4

I'm testing an example about strings in C++ from "C++ Premiere" book.

const int size = 9;
char name1[size];
char name2[size] = "C++owboy";   // 8 characters here

cout << "Howdy! I'm " << name2 << "! What's your name?" << endl;

cin >> name1;  // I input "Qwertyuiop" - 11 chars. It is more than the size of name1 array;

// now I do cout
cout << "Well, your name has " << strlen(name1) << " letters";  // "Your name has 11 letters".
cout << " and is stored in an array of " << size(name1) << " bytes"; // ...stored in an array of 9 bytes.

How it can be that 11 chars are stored in an array just for 8 chars + '\0' char? Is it becomes wider on compilation? Or the string is stored somewhere else?

Also, I can't do:

const int size = 9;
char name2[size] = "C++owboy_12345";   // assign 14 characters to 9 chars array

But can do what I've written above:

cin >> name1;   // any length string into an array of smaller size

What is the trick here? I use NetBeans and Cygwin g++ compiler.

Green
  • 28,742
  • 61
  • 158
  • 247
  • 8
    Don't use `char` arrays, use `std::string`. –  Jul 12 '12 at 15:32
  • 3
    The trick is called **buffer overflow** and is considered a vulnerability with security implications in many scenarios. Not every buffer overflow leads to a crash or leads to a crash immediately. – 0xC0000022L Jul 12 '12 at 15:33
  • 1
    The behavior is undefined, as others have said. There's a pretty good chance, though, that the extra characters are going into `name2`. You might try printing that. – Fred Larson Jul 12 '12 at 15:37
  • 2
    This is why programmers should learn the rudiments of assembly language: stepping through this code in a debugger would not only answer his question, but also fill in other (apparent) gaps in his understanding. – egrunin Jul 12 '12 at 16:00
  • 1
    This is why C++ programmers should always prefer using objects like string and vector rather than fixed-size arrays. Sometimes you do need an array for interacting with system calls or other libraries but those are the exceptions. – Zan Lynx Feb 06 '14 at 20:30

4 Answers4

9

Writing more entries into an array than the size of the array allows invokes undefined behavior. The computer might store that data anywhere, or not store it at all.

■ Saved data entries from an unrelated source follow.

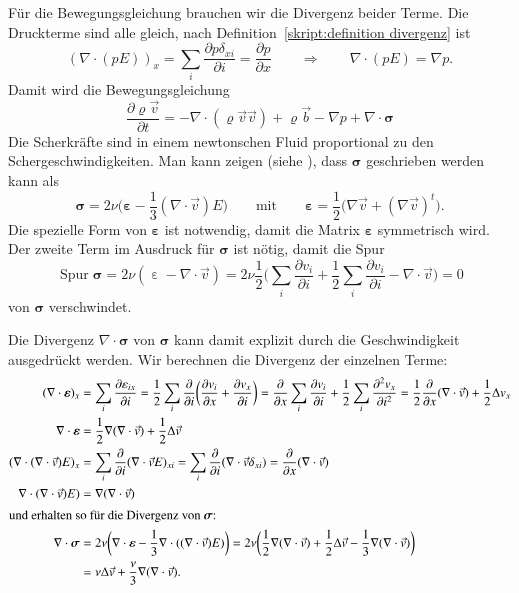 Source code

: Für die Bewegungsgleichung brauchen wir die Divergenz beider Terme.
Die Druckterme sind alle gleich, nach
Definition~\ref{skript:definition divergenz} ist
\[
(\nabla\cdot(pE))_x
=
\sum_i
\frac{\partial p\delta_{xi}}{\partial i}
=
\frac{\partial p}{\partial x}
\qquad\Rightarrow\qquad
\nabla\cdot(pE)
=
\nabla p.
\]
Damit wird die Bewegungsgleichung 
\begin{equation}
\frac{\partial \varrho\vec{v}}{\partial t}
=
-\nabla\cdot(\varrho\vec{v}\vec{v})
+\varrho\vec b
-\nabla p
+\nabla\cdot\bm{\sigma}
\label{skript:navier-stokes2}
\end{equation}
Die Scherkräfte sind in einem newtonschen Fluid proportional zu
den Schergeschwindigkeiten.
Man kann zeigen (siehe \cite[p.~172]{skript:kaperengler}), dass $\bm{\sigma}$
geschrieben werden kann als
\[
\bm{\sigma}
=
2\nu\biggl(\bm{\varepsilon} - \frac13(\nabla\cdot\vec{v})E\biggr)
\qquad\text{mit}\qquad
\bm{\varepsilon}=\frac12\bigl(\nabla\vec{v}+(\nabla\vec{v})^t\bigr).
\]
Die spezielle Form von $\bm{\varepsilon}$ ist notwendig, damit die Matrix
$\bm{\varepsilon}$ symmetrisch wird.
Der zweite Term im Ausdruck für $\bm{\sigma}$ ist nötig, damit die Spur
\[
\operatorname{Spur}{\bm{\sigma}}
=
2\nu(\operatorname{\varepsilon} - \nabla\cdot\vec{v})
=
2\nu
\frac12
\biggl(
\sum_i \frac{\partial v_i}{\partial i}
+
\frac12
\sum_i \frac{\partial v_i}{\partial i}
-
\nabla\cdot\vec{v}
\biggr)
=
0
\]
von $\bm{\sigma}$ verschwindet.

Die Divergenz $\nabla\cdot\bm{\sigma}$ von $\bm{\sigma}$ kann damit explizit
durch die Geschwindigkeit ausgedrückt werden.
Wir berechnen die Divergenz der einzelnen Terme:
\begin{align}
(\nabla\cdot\bm{\varepsilon})_x
&=
\sum_i\frac{\partial \varepsilon_{ix}}{\partial i}
=
\frac12
\sum_i\frac{\partial}{\partial i}\biggl(
\frac{\partial v_i}{\partial x}+\frac{\partial v_x}{\partial i}
\biggr)
=
\frac{\partial}{\partial x}
\sum_i\frac{\partial v_i}{\partial i}
+
\frac12
\sum_i \frac{\partial^2 v_x}{\partial i^2}
=
\frac12\frac{\partial}{\partial x}
(\nabla\cdot\vec{v})
+
\frac12\Delta v_x
\notag
\\
\nabla\cdot\bm{\varepsilon}
&=
\frac12\nabla(\nabla\cdot\vec{v})
+
\frac12\Delta\vec{v}
\notag
\\
(\nabla\cdot(\nabla\cdot\vec{v})E)_x
&=
\sum_i \frac{\partial}{\partial i} (\nabla\cdot\vec{v}E)_{xi}
=
\sum_i \frac{\partial}{\partial i} (\nabla\cdot\vec{v}\delta_{xi})
=
\frac{\partial}{\partial x}(\nabla\cdot\vec{v})
\notag
\\
\nabla\cdot(\nabla\cdot\vec{v})E)
&=
\nabla(\nabla\cdot\vec v)
\notag
\\
\intertext{und erhalten so für die Divergenz von $\bm{\sigma}$:}
\nabla\cdot\bm{\sigma}
&=
2\nu\biggl(
\nabla\cdot\bm{\varepsilon}
-\frac13\nabla\cdot((\nabla\cdot\vec{v})E)
\biggr)
=
2\nu\biggl(
\frac12
\nabla(\nabla\cdot\vec{v})
+
\frac12\Delta\vec{v}
-\frac13
\nabla(\nabla\cdot\vec{v})
\biggr)
\\
&=
\nu\Delta\vec{v}
+\frac{\nu}3\nabla(\nabla\cdot\vec{v}).
\label{skript:sigmadiv}
\end{align}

Typically, the data is stored in whatever happens to come next in memory. That might be another variable, an instruction stream, or even a control register for the bomb underneath your chair.

To put it simply: your have coded a buffer-overflow bug. Don't do that.


Just for fun: Undefined behavior is behavior that the C++ standard does not comment on. It can be anything, since the standard places no constraints on it.

In one particular case, the behavior increases my bank balance from $10 to $1.8 billion: http://ideone.com/35FQW

Can you see why that program might behave that way?

Robᵩ
  • 163,533
  • 20
  • 239
  • 308
5

name1 is given an address in memory. If you write 80 bytes to it, it will write over 80 bytes in memory starting at that location. If there is a variable stored at name1's address + 20, then it will have its data overwritten by your write of 80 bytes to name1. That's just the way things work in C/C++, these are called buffer overflows and can be used to hack programs.

Rocky Pulley
  • 22,531
  • 20
  • 68
  • 106
4

This is a typical buffer overflow. This is why you're always supposed to check the size of input if you're putting it in a buffer. Here is what's happening:

In C++ (and C), array names are just pointers to the first element of the array. The compiler knows the size of the array and will do some compile-time checks. But, during runtime, it'll just treat it as a char*.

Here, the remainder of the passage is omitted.